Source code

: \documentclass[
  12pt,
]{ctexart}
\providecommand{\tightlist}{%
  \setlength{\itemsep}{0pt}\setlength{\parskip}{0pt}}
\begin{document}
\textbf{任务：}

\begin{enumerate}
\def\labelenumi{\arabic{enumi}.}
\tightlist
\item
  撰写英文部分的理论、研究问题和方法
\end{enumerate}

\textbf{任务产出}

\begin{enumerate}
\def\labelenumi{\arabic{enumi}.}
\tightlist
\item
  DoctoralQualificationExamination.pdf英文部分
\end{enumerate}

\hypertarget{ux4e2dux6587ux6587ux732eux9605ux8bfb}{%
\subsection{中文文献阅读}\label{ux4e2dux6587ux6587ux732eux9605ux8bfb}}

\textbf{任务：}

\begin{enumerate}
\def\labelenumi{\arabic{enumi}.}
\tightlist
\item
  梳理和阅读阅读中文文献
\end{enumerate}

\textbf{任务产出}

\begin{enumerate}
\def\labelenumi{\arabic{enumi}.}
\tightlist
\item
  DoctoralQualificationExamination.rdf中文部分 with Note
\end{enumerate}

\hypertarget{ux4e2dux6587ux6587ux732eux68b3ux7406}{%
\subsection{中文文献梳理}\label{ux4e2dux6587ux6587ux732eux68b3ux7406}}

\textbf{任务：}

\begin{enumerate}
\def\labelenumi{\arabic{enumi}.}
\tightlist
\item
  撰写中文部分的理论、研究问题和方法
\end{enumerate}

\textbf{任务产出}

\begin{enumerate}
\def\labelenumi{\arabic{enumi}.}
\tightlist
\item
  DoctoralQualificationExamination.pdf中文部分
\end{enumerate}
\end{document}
^^^^^^^^
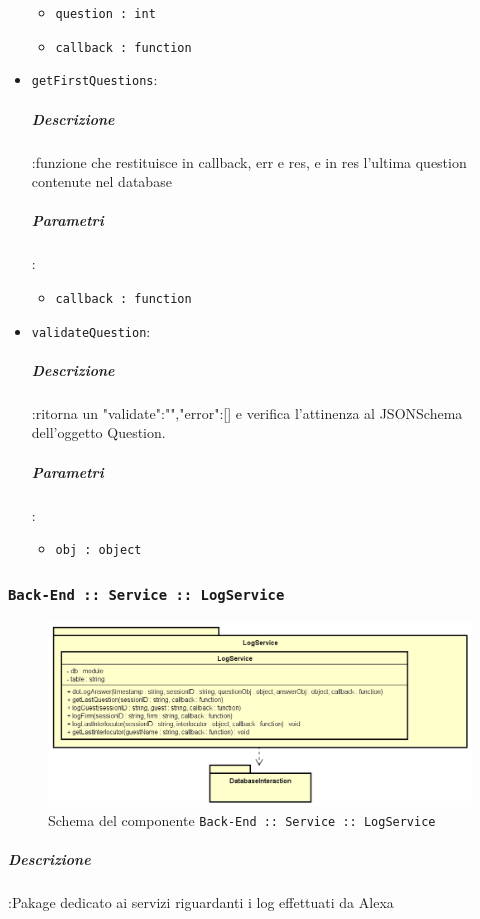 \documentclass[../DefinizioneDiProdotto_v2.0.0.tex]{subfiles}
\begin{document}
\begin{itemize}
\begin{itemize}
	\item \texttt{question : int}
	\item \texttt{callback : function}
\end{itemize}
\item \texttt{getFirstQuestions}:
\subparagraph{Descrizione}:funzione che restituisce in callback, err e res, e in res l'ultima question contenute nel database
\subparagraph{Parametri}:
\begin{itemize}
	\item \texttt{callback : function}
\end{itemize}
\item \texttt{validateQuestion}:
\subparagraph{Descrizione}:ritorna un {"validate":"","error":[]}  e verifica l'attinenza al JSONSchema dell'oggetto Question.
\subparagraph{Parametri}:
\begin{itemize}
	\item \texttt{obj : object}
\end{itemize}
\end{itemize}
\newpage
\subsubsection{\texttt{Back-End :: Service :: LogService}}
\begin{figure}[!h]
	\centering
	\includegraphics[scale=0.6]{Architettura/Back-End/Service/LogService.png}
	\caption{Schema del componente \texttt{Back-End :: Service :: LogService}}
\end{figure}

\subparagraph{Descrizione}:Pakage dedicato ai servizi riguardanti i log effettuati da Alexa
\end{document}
^^^^^^^^
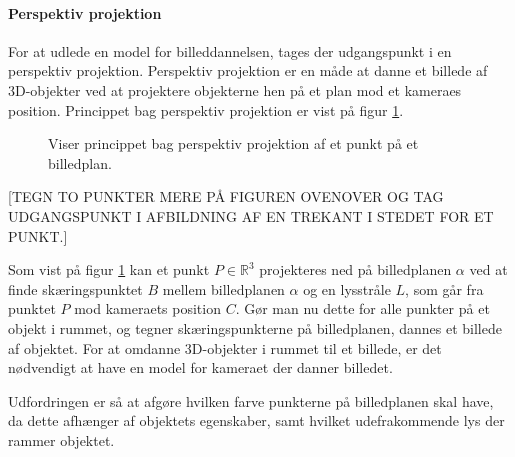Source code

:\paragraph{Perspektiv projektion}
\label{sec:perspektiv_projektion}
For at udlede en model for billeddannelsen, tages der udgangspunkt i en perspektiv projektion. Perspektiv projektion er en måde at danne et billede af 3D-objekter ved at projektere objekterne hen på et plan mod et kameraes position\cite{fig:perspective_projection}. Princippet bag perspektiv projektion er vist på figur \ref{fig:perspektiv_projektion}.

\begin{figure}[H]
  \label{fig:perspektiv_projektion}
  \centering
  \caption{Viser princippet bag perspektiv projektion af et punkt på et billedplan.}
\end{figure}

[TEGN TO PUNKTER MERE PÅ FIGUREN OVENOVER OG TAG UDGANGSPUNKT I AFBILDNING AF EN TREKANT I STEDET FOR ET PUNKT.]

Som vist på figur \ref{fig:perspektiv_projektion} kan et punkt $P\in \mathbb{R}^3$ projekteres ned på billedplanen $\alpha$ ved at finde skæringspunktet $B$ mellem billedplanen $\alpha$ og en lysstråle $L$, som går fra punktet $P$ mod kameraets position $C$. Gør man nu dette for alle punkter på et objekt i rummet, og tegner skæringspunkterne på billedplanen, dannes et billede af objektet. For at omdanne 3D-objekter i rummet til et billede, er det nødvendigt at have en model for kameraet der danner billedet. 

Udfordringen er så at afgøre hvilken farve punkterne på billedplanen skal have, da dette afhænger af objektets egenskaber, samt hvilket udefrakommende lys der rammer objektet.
^^^^^^^^
What you should do: The lines above that hold the string "position" are to be located and copied.

Task answer:
For at udlede en model for billeddannelsen, tages der udgangspunkt i en perspektiv projektion. Perspektiv projektion er en måde at danne et billede af 3D-objekter ved at projektere objekterne hen på et plan mod et kameraes position\cite{fig:perspective_projection}. Princippet bag perspektiv projektion er vist på figur \ref{fig:perspektiv_projektion}.
Som vist på figur \ref{fig:perspektiv_projektion} kan et punkt $P\in \mathbb{R}^3$ projekteres ned på billedplanen $\alpha$ ved at finde skæringspunktet $B$ mellem billedplanen $\alpha$ og en lysstråle $L$, som går fra punktet $P$ mod kameraets position $C$. Gør man nu dette for alle punkter på et objekt i rummet, og tegner skæringspunkterne på billedplanen, dannes et billede af objektet. For at omdanne 3D-objekter i rummet til et billede, er det nødvendigt at have en model for kameraet der danner billedet. 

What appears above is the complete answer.